McMorris Rodgers speaks during a business meeting on Tuesday. Photo: Al Drago/Bloomberg via Getty Images

The House Energy and Commerce health care subcommittee tackled fentanyl and QALYs in its first hearing of the new Congress — and lurking in the background of the conversation was the debt ceiling’s effect on entitlement programs.

Why it matters: The debt ceiling is going to be the issue that colors all health care debates this year. Today was only a small preview.

  • “If my Republican colleagues want to discuss how best to protect the disability community, we should consider the impacts of proposed cuts that the Republican majority wants to make in exchange for a debt ceiling increase,” Rep. Frank Pallone said during his opening remarks.

Here’s what else you need to know from the hearing:

1. Lawmakers are still far from a consensus on how to prevent the spread of fentanyl-related substances, despite having discussed the topic for nearly five years now.

  • Republicans continue to rally around the HALT Fentanyl Act, which would permanently classify the substances as Schedule 1 drugs. That would create mandatory minimum prison sentences for individuals convicted with related crimes. 
  • While some Democratic committee members like Rep. Angie Craig said they support class-wide scheduling, others are standing firm against the policy. The Biden administration supports permanent scheduling, but with specific guardrails not included in the GOP bill.
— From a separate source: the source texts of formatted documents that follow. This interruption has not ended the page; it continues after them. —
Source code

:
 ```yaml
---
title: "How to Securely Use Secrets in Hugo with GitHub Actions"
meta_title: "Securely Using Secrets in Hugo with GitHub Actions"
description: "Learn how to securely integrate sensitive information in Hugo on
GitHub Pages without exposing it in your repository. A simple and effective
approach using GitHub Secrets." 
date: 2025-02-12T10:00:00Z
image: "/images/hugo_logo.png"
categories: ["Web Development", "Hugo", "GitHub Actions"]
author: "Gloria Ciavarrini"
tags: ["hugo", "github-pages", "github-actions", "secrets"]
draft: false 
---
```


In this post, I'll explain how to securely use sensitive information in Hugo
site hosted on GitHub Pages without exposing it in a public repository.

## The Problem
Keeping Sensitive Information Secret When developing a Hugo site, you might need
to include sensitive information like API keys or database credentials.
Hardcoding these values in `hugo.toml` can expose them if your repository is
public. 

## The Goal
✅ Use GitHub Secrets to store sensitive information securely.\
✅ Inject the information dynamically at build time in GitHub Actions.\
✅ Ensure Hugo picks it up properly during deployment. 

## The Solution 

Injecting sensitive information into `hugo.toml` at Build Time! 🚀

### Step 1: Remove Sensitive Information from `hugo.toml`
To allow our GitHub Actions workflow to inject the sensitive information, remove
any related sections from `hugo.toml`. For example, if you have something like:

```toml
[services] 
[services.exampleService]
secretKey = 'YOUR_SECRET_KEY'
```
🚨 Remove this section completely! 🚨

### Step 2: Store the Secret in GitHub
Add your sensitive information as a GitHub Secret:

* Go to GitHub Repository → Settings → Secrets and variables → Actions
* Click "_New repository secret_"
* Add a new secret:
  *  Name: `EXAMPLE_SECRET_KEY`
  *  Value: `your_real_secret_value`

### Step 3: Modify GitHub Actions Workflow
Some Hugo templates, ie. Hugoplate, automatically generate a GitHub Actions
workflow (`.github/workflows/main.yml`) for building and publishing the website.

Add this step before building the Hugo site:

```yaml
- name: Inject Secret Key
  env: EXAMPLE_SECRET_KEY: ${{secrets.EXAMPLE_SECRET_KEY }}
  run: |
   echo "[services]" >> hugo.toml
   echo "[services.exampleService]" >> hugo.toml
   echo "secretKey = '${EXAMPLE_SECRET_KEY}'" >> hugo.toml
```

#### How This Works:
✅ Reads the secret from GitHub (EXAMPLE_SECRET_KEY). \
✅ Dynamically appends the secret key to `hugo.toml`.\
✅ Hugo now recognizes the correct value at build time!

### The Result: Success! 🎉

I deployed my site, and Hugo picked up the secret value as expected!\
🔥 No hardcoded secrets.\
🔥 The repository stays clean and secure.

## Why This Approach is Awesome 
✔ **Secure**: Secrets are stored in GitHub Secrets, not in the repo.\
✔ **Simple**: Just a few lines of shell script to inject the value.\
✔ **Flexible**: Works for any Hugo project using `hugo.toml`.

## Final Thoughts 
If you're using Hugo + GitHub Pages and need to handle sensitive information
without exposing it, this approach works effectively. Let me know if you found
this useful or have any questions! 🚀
2. There’s a catch to Chair Cathy McMorris Rodgers’s legislation seeking to prohibit QALYs from federal programs. (It's a personal issue to her, since her son was born with Down syndrome, and QALYs devalue treatments for people with disabilities who have shorter life expectancy.)

  • The GOP-sponsored bill to stop the use of metrics that peg a drug’s value to the quantity and quality of life years gained from its use has garnered some interest from Democrats, including Rep. Anna Eshoo, the subcommittee’s ranking member.
  • But the bill could have adverse consequences, Families USA Executive Director Frederick Isasi argued during the hearing. The legislation’s broad language would create a loophole for pharmaceutical companies to gouge prices for drugs, he said.
  • McMorris Rodgers said after Isasi's testimony she's open to working on the bill's language.
  • Worth noting: Very few Democrats stayed in the hearing room long enough to weigh in on QALYs.